The Government is consulting on a revised map after the original mis-identified thousands of hectares of steep land across New Zealand as ‘low-slope’ and therefore requiring stock exclusion or fencing. It is also consulting on a proposed certified freshwater farm planning approach.
B+LNZ has today released factsheets outlining key issues and guidance for farmers on both consultations and will be making submissions incorporating farmer feedback. It will also be making a submission on the changes to the intensive winter grazing rules, announced last week.
B+LNZ chief executive Sam McIvor says the original low-slope map for stock exclusion was unworkable and wouldn’t have delivered good environmental outcomes.
“We recognise the Government’s efforts to fix the map and we acknowledge the revised map is a lot better.
“However, our view is that it’s not the best approach. Since the stock exclusion regulations were first proposed, our position has been that the map should be replaced with a general stock exclusion rule that regional councils would be empowered to give effect to.
“The new mapping approach still has inaccuracies and does not provide regional councils with enough flexibility. Where the cost and effort required to exclude stock vastly outweighs the environmental risks and impacts, there needs to be scope to address those situations.
“The proposal still doesn’t take into account the fact that requiring stock exclusion on some of the identified 0-5 degree slope land would be inefficient or ineffective, especially given the waterway or catchment characteristics.
“Based on the feedback we’ve been getting from farmers, we believe the Government has underestimated the scale of the remaining problems with the map.
“With the current levels of satellite information, we do not believe it’s possible to get a national-level map accurate enough to determine where stock exclusion should occur.”
B+LNZ also has reservations about the freshwater farm planning approach outlined in the current consultation.
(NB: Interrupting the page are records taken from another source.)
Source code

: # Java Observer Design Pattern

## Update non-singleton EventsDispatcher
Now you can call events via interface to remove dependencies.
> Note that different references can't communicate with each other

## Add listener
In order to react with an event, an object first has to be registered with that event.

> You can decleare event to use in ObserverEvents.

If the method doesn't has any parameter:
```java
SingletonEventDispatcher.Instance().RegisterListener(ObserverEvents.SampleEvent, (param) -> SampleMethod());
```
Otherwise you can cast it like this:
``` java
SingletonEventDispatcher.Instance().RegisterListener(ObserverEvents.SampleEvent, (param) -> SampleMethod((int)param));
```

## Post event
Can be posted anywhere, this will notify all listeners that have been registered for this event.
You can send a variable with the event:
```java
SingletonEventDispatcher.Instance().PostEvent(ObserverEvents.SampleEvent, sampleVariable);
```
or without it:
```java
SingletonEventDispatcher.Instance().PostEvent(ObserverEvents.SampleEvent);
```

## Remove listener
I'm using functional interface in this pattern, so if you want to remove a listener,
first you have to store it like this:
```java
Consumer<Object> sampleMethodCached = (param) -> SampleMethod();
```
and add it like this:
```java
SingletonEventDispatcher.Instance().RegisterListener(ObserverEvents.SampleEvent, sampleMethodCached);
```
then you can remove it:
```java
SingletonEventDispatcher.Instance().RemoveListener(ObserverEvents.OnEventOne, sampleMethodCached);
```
“B+LNZ was originally one of very few agricultural organisations to oppose the Government’s plans for a mandatory certified freshwater farm plan,” says Mr McIvor.
“We reluctantly agreed to this approach, along with all other agricultural groups, provided input regulations were avoided and there was an industry-led, outcomes based, non-prescriptive approach to the plans.
“We still have significant concerns about using farm plans as a compliance tool. Historically, farm plans were intended to add value to the farming business and help inform management decisions to unlock the productive potential of the land while managing environmental effects.
“The adjustment of farm plans into a more regulatory space does not mean they can’t still be used to support farmers to make good decisions. However, we need to ensure they are still designed by farmers and for farmers rather than imposed on farmers.
“Our guiding principles are that the freshwater farm plan should be based on industry-led farm plan approaches, be practical, effects-based and not input-based, as well as ensuring the privacy of farmers’ data.
“We’re pleased to see that what’s outlined in the discussion document picks up many of B+LNZ’s advocated positions, and the practical farm planning solutions we put forward.
“However, the content is relatively high-level and the devil is always in the detail. We need to see the detailed regulations on the farm plan to be able to make a proper assessment.
“We are also asking the Government for assurances there will be a further opportunity to comment on the proposed regulations once they have been drafted.”